(AVAILABLE RECORDS Opens)

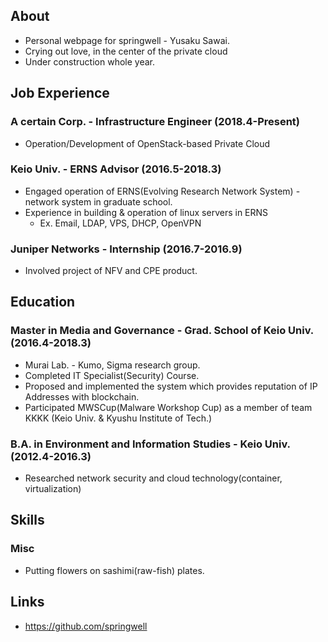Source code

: ## About
- Personal webpage for springwell - Yusaku Sawai.
- Crying out love, in the center of the private cloud
- Under construction whole year.

## Job Experience
### A certain Corp. - Infrastructure Engineer (2018.4-Present)
- Operation/Development of OpenStack-based Private Cloud

### Keio Univ. - ERNS Advisor (2016.5-2018.3)
- Engaged operation of ERNS(Evolving Research Network System) - network system in graduate school.
- Experience in building & operation of linux servers in ERNS
  - Ex. Email, LDAP, VPS, DHCP, OpenVPN

### Juniper Networks - Internship (2016.7-2016.9)
  - Involved project of NFV and CPE product.

## Education

### Master in Media and Governance - Grad. School of Keio Univ. (2016.4-2018.3)
- Murai Lab. - Kumo, Sigma research group.
- Completed IT Specialist(Security) Course.
- Proposed and implemented the system which provides reputation of IP Addresses with blockchain.
- Participated MWSCup(Malware Workshop Cup) as a member of team KKKK (Keio Univ. & Kyushu Institute of Tech.)

### B.A. in Environment and Information Studies - Keio Univ. (2012.4-2016.3)
- Researched network security and cloud technology(container, virtualization)

## Skills
### Misc
- Putting flowers on sashimi(raw-fish) plates.

## Links
- https://github.com/springwell
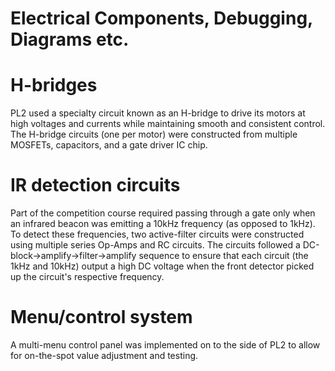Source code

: Electrical Components, Debugging, Diagrams etc.
=== 

# H-bridges

PL2 used a specialty circuit known as an H-bridge to drive its motors at high voltages and currents while maintaining smooth and consistent control. The H-bridge circuits (one per motor) were constructed from multiple MOSFETs, capacitors, and a gate driver IC chip.

# IR detection circuits

Part of the competition course required passing through a gate only when an infrared beacon was emitting a 10kHz frequency (as opposed to 1kHz). To detect these frequencies, two active-filter circuits were constructed using multiple series Op-Amps and RC circuits. The circuits followed a DC-block->amplify->filter->amplify sequence to ensure that each circuit (the 1kHz and 10kHz) output a high DC voltage when the front detector picked up the circuit's respective frequency.

# Menu/control system

A multi-menu control panel was implemented on to the side of PL2 to allow for on-the-spot value adjustment and testing.
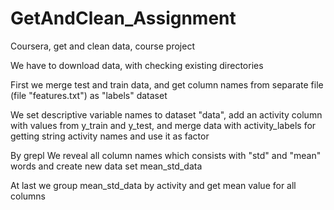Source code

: # GetAndClean_Assignment
Coursera, get and clean data, course project

We have to download data, with checking existing directories

First we merge test and train data, and get column names from separate file (file "features.txt") as "labels" dataset

We set descriptive variable names to dataset "data", add an activity column with values from y_train and y_test, and merge data with activity_labels for getting string activity names and use it as factor

By grepl We reveal all column names which consists with "std" and "mean" words and create new data set mean_std_data

At last we group mean_std_data by activity and get mean value for all columns





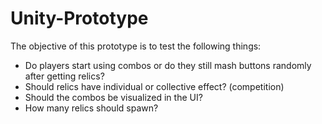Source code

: # Unity-Prototype

The objective of this prototype is to test the following things:
- Do players start using combos or do they still mash buttons randomly after getting relics?
- Should relics have individual or collective effect? (competition)
- Should the combos be visualized in the UI?
- How many relics should spawn?
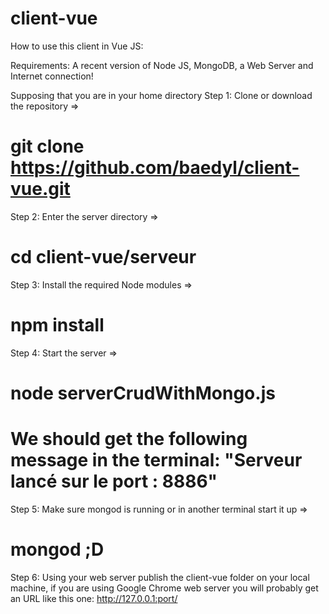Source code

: # client-vue
How to use this client in Vue JS:

Requirements: A recent version  of Node JS, MongoDB, a Web Server and Internet connection!

Supposing that you are in your home directory
Step 1: Clone or download the repository => 
#               git clone https://github.com/baedyl/client-vue.git 

Step 2: Enter the server directory => 
#               cd client-vue/serveur

Step 3: Install the required Node modules => 
#               npm install
Step 4: Start the server => 
#               node serverCrudWithMongo.js
# We should get the following message in the terminal: "Serveur lancé sur le port : 8886"
Step 5: Make sure mongod is running or in another terminal start it up => 
#               mongod ;D
Step 6: Using your web server publish the client-vue folder on your local machine, 
        if you are using Google Chrome web server you will probably get an URL like this one: http://127.0.0.1:port/

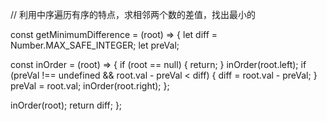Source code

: // 利用中序遍历有序的特点，求相邻两个数的差值，找出最小的

const getMinimumDifference = (root) => {
  let diff = Number.MAX_SAFE_INTEGER;
  let preVal;

  const inOrder = (root) => {
    if (root == null) {
      return;
    }
    inOrder(root.left);
    if (preVal !== undefined && root.val - preVal < diff) {
      diff = root.val - preVal;
    }
    preVal = root.val;
    inOrder(root.right);
  };

  inOrder(root);
  return diff;
};
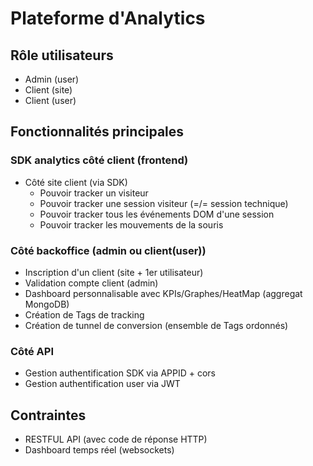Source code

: # Plateforme d'Analytics

## Rôle utilisateurs
- Admin (user)
- Client (site)
- Client (user)

## Fonctionnalités principales

### SDK analytics côté client (frontend)
- Côté site client (via SDK) 
  - Pouvoir tracker un visiteur
  - Pouvoir tracker une session visiteur (=/= session technique)
  - Pouvoir tracker tous les événements DOM d'une session
  - Pouvoir tracker les mouvements de la souris

### Côté backoffice (admin ou client(user))
- Inscription d'un client (site + 1er utilisateur)
- Validation compte client (admin)
- Dashboard personnalisable avec KPIs/Graphes/HeatMap (aggregat MongoDB)
- Création de Tags de tracking
- Création de tunnel de conversion (ensemble de Tags ordonnés)

### Côté API
- Gestion authentification SDK via APPID + cors
- Gestion authentification user via JWT

## Contraintes
- RESTFUL API (avec code de réponse HTTP)
- Dashboard temps réel (websockets)

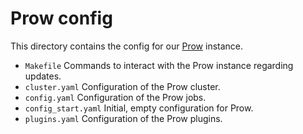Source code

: # Prow config

This directory contains the config for our [Prow](https://github.com/kubernetes/test-infra/tree/master/prow) instance.

* `Makefile` Commands to interact with the Prow instance regarding updates.
* `cluster.yaml` Configuration of the Prow cluster.
* `config.yaml` Configuration of the Prow jobs.
* `config_start.yaml` Initial, empty configuration for Prow.
* `plugins.yaml` Configuration of the Prow plugins.

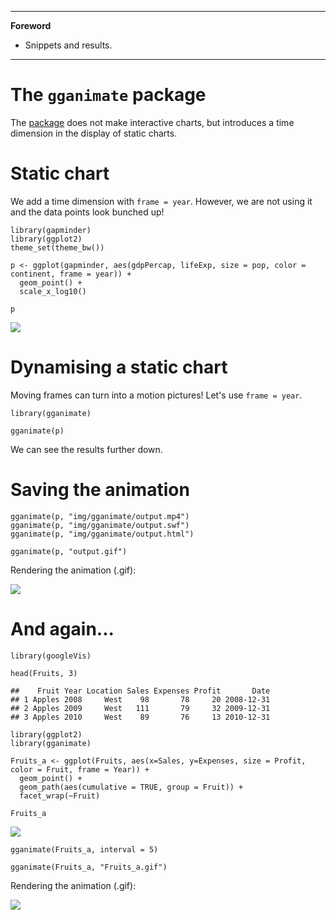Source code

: <!-- -->
------------------------------------------------------------------------

**Foreword**

- Snippets and results.

------------------------------------------------------------------------

The `gganimate` package
=======================

The [package](https://github.com/dgrtwo/gganimate) does not make interactive charts, but introduces a time dimension in the display of static charts.

Static chart
============

We add a time dimension with `frame = year`. However, we are not using it and the data points look bunched up!

    library(gapminder)
    library(ggplot2)
    theme_set(theme_bw())

    p <- ggplot(gapminder, aes(gdpPercap, lifeExp, size = pop, color = continent, frame = year)) +
      geom_point() +
      scale_x_log10()

    p

![](img/gganimate_files/figure-markdown_strict/unnamed-chunk-2-1.png)

Dynamising a static chart
=========================

Moving frames can turn into a motion pictures! Let's use `frame = year`.

    library(gganimate)

    gganimate(p)

We can see the results further down.

Saving the animation
====================

    gganimate(p, "img/gganimate/output.mp4")
    gganimate(p, "img/gganimate/output.swf")
    gganimate(p, "img/gganimate/output.html")

    gganimate(p, "output.gif")

Rendering the animation (.gif):

![](img/gganimate_files/output.gif)

And again...
============

    library(googleVis)

    head(Fruits, 3)

    ##    Fruit Year Location Sales Expenses Profit       Date
    ## 1 Apples 2008     West    98       78     20 2008-12-31
    ## 2 Apples 2009     West   111       79     32 2009-12-31
    ## 3 Apples 2010     West    89       76     13 2010-12-31

    library(ggplot2)
    library(gganimate)

    Fruits_a <- ggplot(Fruits, aes(x=Sales, y=Expenses, size = Profit, color = Fruit, frame = Year)) +
      geom_point() +
      geom_path(aes(cumulative = TRUE, group = Fruit)) +
      facet_wrap(~Fruit)

    Fruits_a

![](img/gganimate_files/figure-markdown_strict/unnamed-chunk-7-1.png)

    gganimate(Fruits_a, interval = 5)

    gganimate(Fruits_a, "Fruits_a.gif")

Rendering the animation (.gif):

![](img/gganimate_files/Fruits_a.gif)
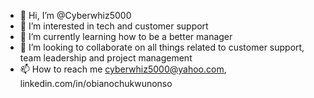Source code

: - 👋 Hi, I’m @Cyberwhiz5000
- 👀 I’m interested in tech and customer support
- 🌱 I’m currently learning how to be a better manager
- 💞️ I’m looking to collaborate on all things related to customer support, team leadership and project management
- 📫 How to reach me cyberwhiz5000@yahoo.com, linkedin.com/in/obianochukwunonso

<!---
Cyberwhiz5000/Cyberwhiz5000 is a ✨ special ✨ repository because its `README.md` (this file) appears on your GitHub profile.
You can click the Preview link to take a look at your changes.
--->
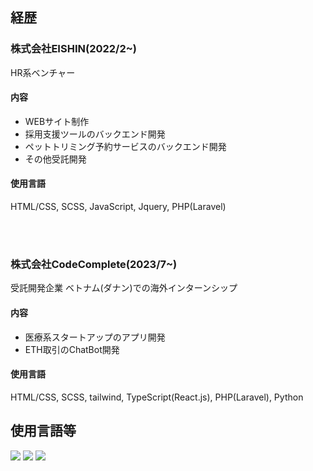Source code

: ## 経歴
### 株式会社EISHIN(2022/2~)
HR系ベンチャー

#### 内容
- WEBサイト制作
- 採用支援ツールのバックエンド開発
- ペットトリミング予約サービスのバックエンド開発
- その他受託開発

#### 使用言語
HTML/CSS, SCSS, JavaScript, Jquery, PHP(Laravel)

<br />
<br />

### 株式会社CodeComplete(2023/7~)
受託開発企業
ベトナム(ダナン)での海外インターンシップ

#### 内容
- 医療系スタートアップのアプリ開発
- ETH取引のChatBot開発

#### 使用言語
HTML/CSS, SCSS, tailwind, TypeScript(React.js), PHP(Laravel), Python

## 使用言語等
![](http://github-profile-summary-cards.vercel.app/api/cards/profile-details?username=yuta-2001&theme=algolia)
![](http://github-profile-summary-cards.vercel.app/api/cards/repos-per-language?username=yuta-2001&theme=algolia)
![](http://github-profile-summary-cards.vercel.app/api/cards/most-commit-language?username=yuta-2001&theme=algolia)
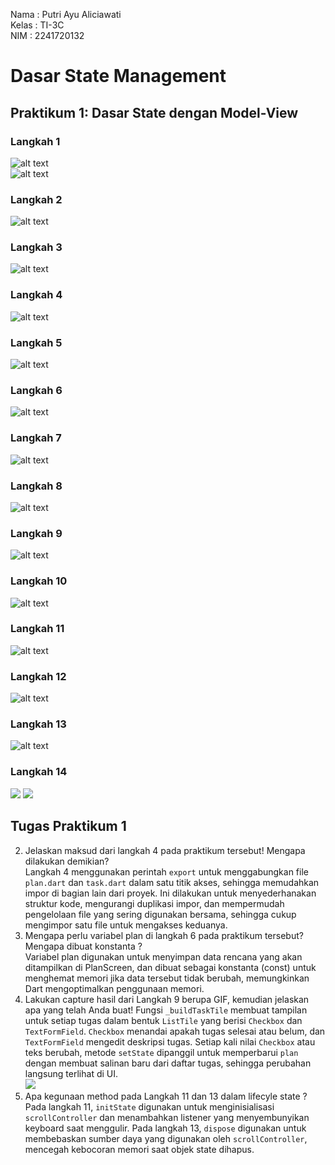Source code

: Nama : Putri Ayu Aliciawati  
Kelas : TI-3C  
NIM : 2241720132  

# Dasar State Management  
## Praktikum 1: Dasar State dengan Model-View
### Langkah 1
![alt text](images/prak1_1.png)  
![alt text](images/prak1_1(2).png)
### Langkah 2  
![alt text](images/prak1_2.png)  
### Langkah 3  
![alt text](images/prak1_3.png)  
### Langkah 4  
![alt text](images/prak1_4.png)  
### Langkah 5  
![alt text](images/prak1_5.png)  
### Langkah 6  
![alt text](images/prak1_6.png)  
### Langkah 7  
![alt text](images/prak1_7.png)  
### Langkah 8  
![alt text](images/prak1_8.png)  
### Langkah 9  
![alt text](images/prak1_9.png)  
### Langkah 10  
![alt text](images/prak1_10.png)  
### Langkah 11  
![alt text](images/prak1_11.png)  
### Langkah 12  
![alt text](images/prak1_12.png)  
### Langkah 13  
![alt text](images/prak1_13.png)  
### Langkah 14  
![](images/prak1_14.jpg)
![](images/prak1_14(2).jpg)  


## Tugas Praktikum 1  
2. Jelaskan maksud dari langkah 4 pada praktikum tersebut! Mengapa dilakukan demikian?  
Langkah 4 menggunakan perintah `export` untuk menggabungkan file `plan.dart` dan `task.dart` dalam satu titik akses, sehingga memudahkan impor di bagian lain dari proyek. Ini dilakukan untuk menyederhanakan struktur kode, mengurangi duplikasi impor, dan mempermudah pengelolaan file yang sering digunakan bersama, sehingga cukup mengimpor satu file untuk mengakses keduanya.
3. Mengapa perlu variabel plan di langkah 6 pada praktikum tersebut? Mengapa dibuat konstanta ?  
Variabel plan digunakan untuk menyimpan data rencana yang akan ditampilkan di PlanScreen, dan dibuat sebagai konstanta (const) untuk menghemat memori jika data tersebut tidak berubah, memungkinkan Dart mengoptimalkan penggunaan memori.
4. Lakukan capture hasil dari Langkah 9 berupa GIF, kemudian jelaskan apa yang telah Anda buat!
Fungsi `_buildTaskTile` membuat tampilan untuk setiap tugas dalam bentuk `ListTile` yang berisi `Checkbox` dan `TextFormField`. `Checkbox` menandai apakah tugas selesai atau belum, dan `TextFormField` mengedit deskripsi tugas. Setiap kali nilai `Checkbox` atau teks berubah, metode `setState` dipanggil untuk memperbarui `plan` dengan membuat salinan baru dari daftar tugas, sehingga perubahan langsung terlihat di UI.  
![](images/tugas1_5.gif)
5. Apa kegunaan method pada Langkah 11 dan 13 dalam lifecyle state ?  
Pada langkah 11, `initState` digunakan untuk menginisialisasi `scrollController` dan menambahkan listener yang menyembunyikan keyboard saat menggulir. Pada langkah 13, `dispose` digunakan untuk membebaskan sumber daya yang digunakan oleh `scrollController`, mencegah kebocoran memori saat objek state dihapus.
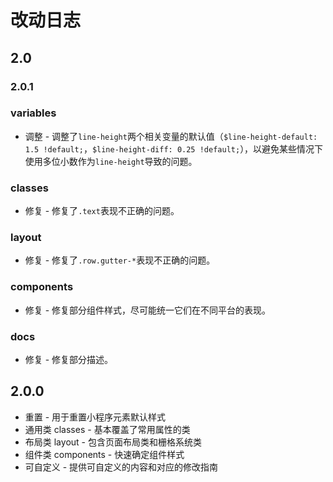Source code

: # 改动日志

## 2.0

### 2.0.1

### variables

- 调整 - 调整了`line-height`两个相关变量的默认值（`$line-height-default: 1.5 !default;`，`$line-height-diff: 0.25 !default;`），以避免某些情况下使用多位小数作为`line-height`导致的问题。

### classes

- 修复 - 修复了`.text`表现不正确的问题。

### layout

- 修复 - 修复了`.row.gutter-*`表现不正确的问题。

### components

- 修复 - 修复部分组件样式，尽可能统一它们在不同平台的表现。

### docs

- 修复 - 修复部分描述。

## 2.0.0

- 重置 - 用于重置小程序元素默认样式
- 通用类 classes - 基本覆盖了常用属性的类
- 布局类 layout - 包含页面布局类和栅格系统类
- 组件类 components - 快速确定组件样式
- 可自定义 - 提供可自定义的内容和对应的修改指南
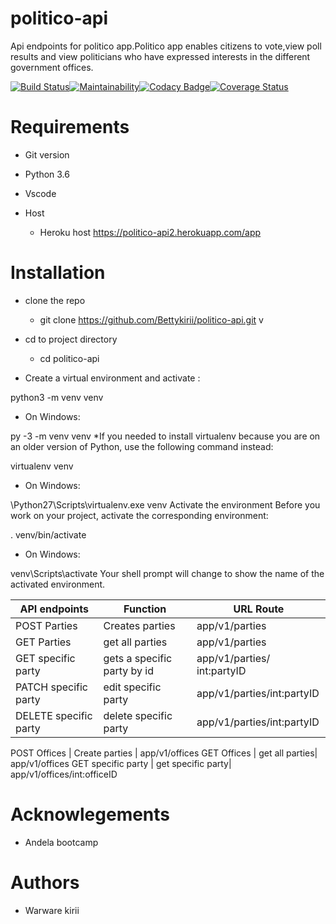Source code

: # politico-api
Api endpoints for politico app.Politico app enables citizens to vote,view poll results and view politicians who have expressed interests in the different government offices.

[![Build Status](https://travis-ci.com/Bettykirii/politico-api.svg?branch=develop)](https://travis-ci.com/Bettykirii/politico-api)[![Maintainability](https://api.codeclimate.com/v1/badges/f40d762e3c56cb8f30a1/maintainability)](https://codeclimate.com/github/Bettykirii/politico-api/maintainability)[![Codacy Badge](https://api.codacy.com/project/badge/Grade/f5bf7746e6424aad9feb4b6c5dd1ec74)](https://www.codacy.com/app/Bettykirii/politico-api?utm_source=github.com&amp;utm_medium=referral&amp;utm_content=Bettykirii/politico-api&amp;utm_campaign=Badge_Grade)[![Coverage Status](https://coveralls.io/repos/github/Bettykirii/politico-api/badge.svg?branch=develop)](https://coveralls.io/github/Bettykirii/politico-api?branch=develop)




# Requirements
* Git version
* Python 3.6
* Vscode

* Host
  * Heroku host https://politico-api2.herokuapp.com/app

# Installation

* clone the repo
  * git clone  https://github.com/Bettykirii/politico-api.git
v
* cd to project directory
   * cd politico-api

* Create a virtual environment and activate :


 python3 -m venv venv
  * On Windows:

py -3 -m venv venv
*If you needed to install virtualenv because you are on an older version of Python, use the following command instead:

virtualenv venv
* On Windows:

\Python27\Scripts\virtualenv.exe venv
Activate the environment
Before you work on your project, activate the corresponding environment:

. venv/bin/activate
* On Windows:

venv\Scripts\activate
Your shell prompt will change to show the name of the activated environment.

API endpoints | Function       | URL Route
------------- | -------------  | -------------  
POST Parties  | Creates parties | app/v1/parties
GET Parties   | get all parties| app/v1/parties
GET specific party| gets a specific party by id | app/v1/parties/ int:partyID
PATCH specific party   | edit specific party| app/v1/parties/int:partyID
DELETE specific party   | delete specific party| app/v1/parties/int:partyID

POST Offices  | Create parties | app/v1/offices
GET Offices   | get all parties| app/v1/offices
GET specific party  | get specific party| app/v1/offices/int:officeID

# Acknowlegements
 * Andela bootcamp

# Authors
 * Warware kirii
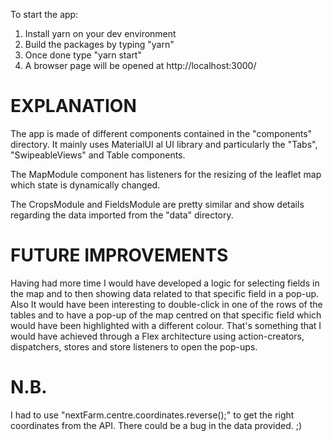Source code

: To start the app:
1. Install yarn on your dev environment
2. Build the packages by typing "yarn"
3. Once done type "yarn start"
4. A browser page will be opened at http://localhost:3000/

# EXPLANATION
The app is made of different components contained in the "components" directory. It mainly uses MaterialUI al UI library and particularly the "Tabs", "SwipeableViews" and Table components.

The MapModule component has listeners for the resizing of the leaflet map which state is dynamically changed.

The CropsModule and FieldsModule are pretty similar and show details regarding the data imported from  the "data" directory.

# FUTURE IMPROVEMENTS
Having had more time I would have developed a logic for selecting fields in the map and to then showing data related to that specific field in a pop-up. Also It would have been interesting to double-click in one of the rows of the tables and to have a pop-up of the map centred on that specific field which would have been highlighted with a different colour.
That's something that I would have achieved through a Flex architecture using action-creators, dispatchers, stores and store listeners to open the pop-ups.

# N.B.
I had to use "nextFarm.centre.coordinates.reverse();" to get the right coordinates from the API. There could be a bug in the data provided. ;)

(AVAILABLE RECORDS Closes)

TASK ITEM: Among the records, how many lines include the string "Step"? State the number and add nothing.

REPLY TO THE EXERCISE: 6